- _Data in this exercise_:
%%

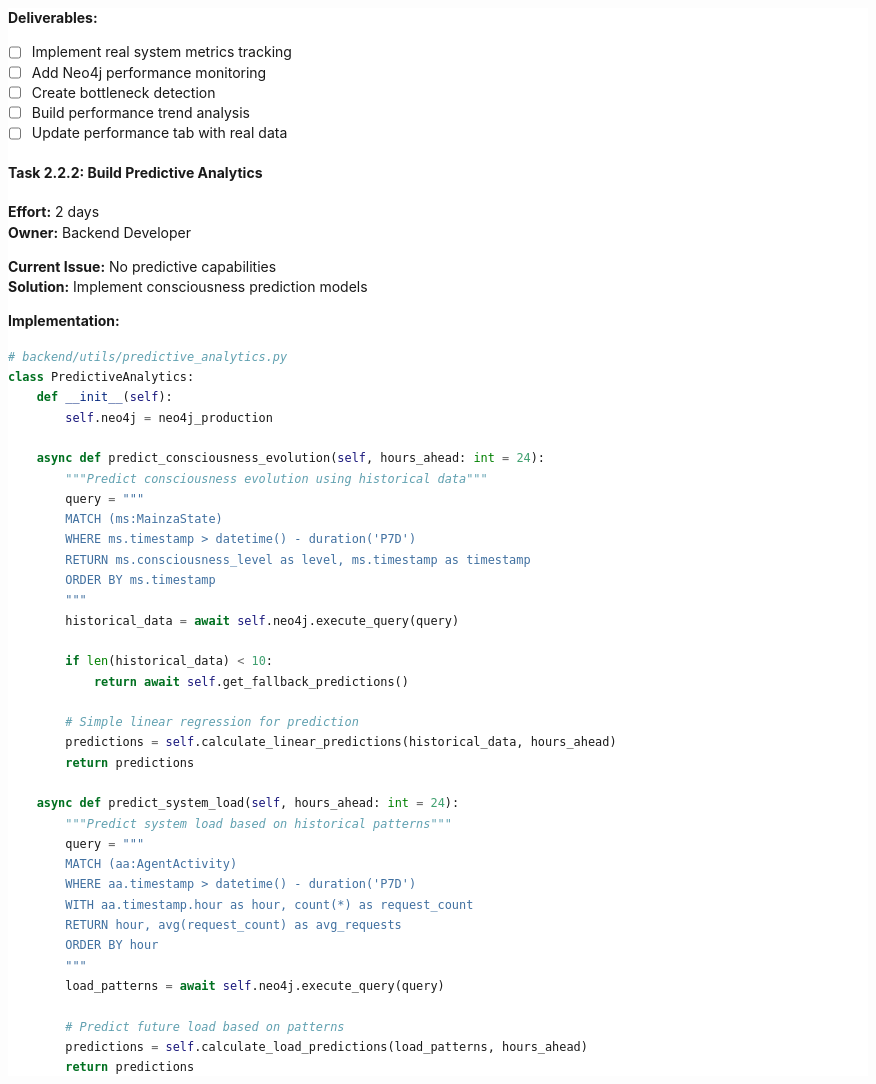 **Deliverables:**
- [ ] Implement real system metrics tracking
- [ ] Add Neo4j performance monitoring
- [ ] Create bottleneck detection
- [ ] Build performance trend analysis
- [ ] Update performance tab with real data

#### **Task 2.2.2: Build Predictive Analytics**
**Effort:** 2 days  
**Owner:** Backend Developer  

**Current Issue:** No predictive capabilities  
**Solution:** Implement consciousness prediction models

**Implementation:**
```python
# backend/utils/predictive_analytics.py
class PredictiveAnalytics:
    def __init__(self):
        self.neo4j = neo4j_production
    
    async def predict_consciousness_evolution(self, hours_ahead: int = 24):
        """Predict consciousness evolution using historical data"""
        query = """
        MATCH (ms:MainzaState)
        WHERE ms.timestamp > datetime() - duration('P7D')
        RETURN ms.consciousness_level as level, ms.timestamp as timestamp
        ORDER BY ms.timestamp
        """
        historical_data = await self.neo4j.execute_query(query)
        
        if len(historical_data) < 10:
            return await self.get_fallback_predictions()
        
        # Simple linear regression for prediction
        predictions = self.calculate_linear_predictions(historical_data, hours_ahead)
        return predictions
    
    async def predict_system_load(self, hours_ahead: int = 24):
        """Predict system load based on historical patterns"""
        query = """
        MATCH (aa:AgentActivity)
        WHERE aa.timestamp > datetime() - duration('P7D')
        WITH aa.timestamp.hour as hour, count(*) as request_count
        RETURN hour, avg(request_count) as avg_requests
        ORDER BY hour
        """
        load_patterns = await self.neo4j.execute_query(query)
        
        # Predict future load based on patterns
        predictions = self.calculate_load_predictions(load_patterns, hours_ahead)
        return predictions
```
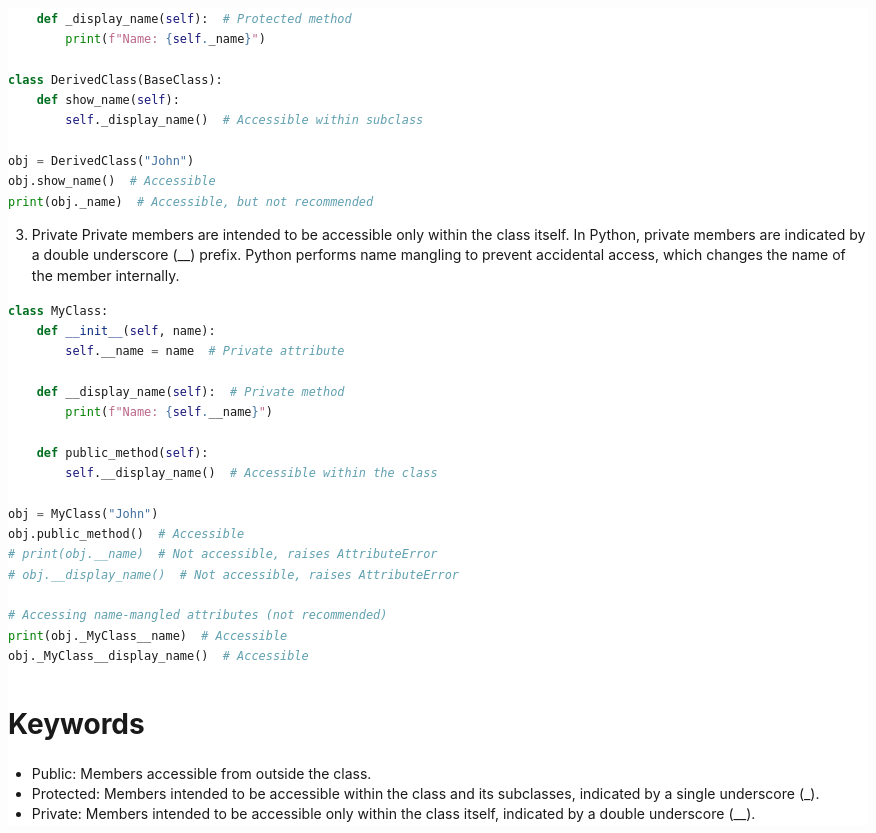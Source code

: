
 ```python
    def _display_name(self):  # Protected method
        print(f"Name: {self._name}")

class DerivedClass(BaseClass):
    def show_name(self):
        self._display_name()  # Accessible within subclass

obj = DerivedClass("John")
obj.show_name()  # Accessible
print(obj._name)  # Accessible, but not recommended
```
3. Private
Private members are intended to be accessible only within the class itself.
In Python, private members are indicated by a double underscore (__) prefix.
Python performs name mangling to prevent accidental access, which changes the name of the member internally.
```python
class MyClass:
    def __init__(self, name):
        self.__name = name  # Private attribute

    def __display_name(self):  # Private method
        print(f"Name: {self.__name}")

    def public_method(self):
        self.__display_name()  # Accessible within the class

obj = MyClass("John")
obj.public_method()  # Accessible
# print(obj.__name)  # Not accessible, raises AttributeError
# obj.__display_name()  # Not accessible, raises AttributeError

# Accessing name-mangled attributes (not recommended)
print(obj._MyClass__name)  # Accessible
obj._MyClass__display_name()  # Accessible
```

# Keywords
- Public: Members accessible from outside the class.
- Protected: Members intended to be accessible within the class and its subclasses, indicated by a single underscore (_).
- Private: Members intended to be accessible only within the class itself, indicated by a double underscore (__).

%%

- _Problem to work on_:
The response is the full listing, copied exactly, with the pictures omitted.

- _Response to this task_:
 **Deliverables:**
- [ ] Implement real system metrics tracking
- [ ] Add Neo4j performance monitoring
- [ ] Create bottleneck detection
- [ ] Build performance trend analysis
- [ ] Update performance tab with real data

#### **Task 2.2.2: Build Predictive Analytics**
**Effort:** 2 days  
**Owner:** Backend Developer  

**Current Issue:** No predictive capabilities  
**Solution:** Implement consciousness prediction models

**Implementation:**
```python
# backend/utils/predictive_analytics.py
class PredictiveAnalytics:
    def __init__(self):
        self.neo4j = neo4j_production
    
    async def predict_consciousness_evolution(self, hours_ahead: int = 24):
        """Predict consciousness evolution using historical data"""
        query = """
        MATCH (ms:MainzaState)
        WHERE ms.timestamp > datetime() - duration('P7D')
        RETURN ms.consciousness_level as level, ms.timestamp as timestamp
        ORDER BY ms.timestamp
        """
        historical_data = await self.neo4j.execute_query(query)
        
        if len(historical_data) < 10:
            return await self.get_fallback_predictions()
        
        # Simple linear regression for prediction
        predictions = self.calculate_linear_predictions(historical_data, hours_ahead)
        return predictions
    
    async def predict_system_load(self, hours_ahead: int = 24):
        """Predict system load based on historical patterns"""
        query = """
        MATCH (aa:AgentActivity)
        WHERE aa.timestamp > datetime() - duration('P7D')
        WITH aa.timestamp.hour as hour, count(*) as request_count
        RETURN hour, avg(request_count) as avg_requests
        ORDER BY hour
        """
        load_patterns = await self.neo4j.execute_query(query)
        
        # Predict future load based on patterns
        predictions = self.calculate_load_predictions(load_patterns, hours_ahead)
        return predictions
```
Source code

:
 ```python
    def _display_name(self):  # Protected method
        print(f"Name: {self._name}")

class DerivedClass(BaseClass):
    def show_name(self):
        self._display_name()  # Accessible within subclass

obj = DerivedClass("John")
obj.show_name()  # Accessible
print(obj._name)  # Accessible, but not recommended
```
3. Private
Private members are intended to be accessible only within the class itself.
In Python, private members are indicated by a double underscore (__) prefix.
Python performs name mangling to prevent accidental access, which changes the name of the member internally.
```python
class MyClass:
    def __init__(self, name):
        self.__name = name  # Private attribute

    def __display_name(self):  # Private method
        print(f"Name: {self.__name}")

    def public_method(self):
        self.__display_name()  # Accessible within the class

obj = MyClass("John")
obj.public_method()  # Accessible
# print(obj.__name)  # Not accessible, raises AttributeError
# obj.__display_name()  # Not accessible, raises AttributeError

# Accessing name-mangled attributes (not recommended)
print(obj._MyClass__name)  # Accessible
obj._MyClass__display_name()  # Accessible
```

# Keywords
- Public: Members accessible from outside the class.
- Protected: Members intended to be accessible within the class and its subclasses, indicated by a single underscore (_).
- Private: Members intended to be accessible only within the class itself, indicated by a double underscore (__).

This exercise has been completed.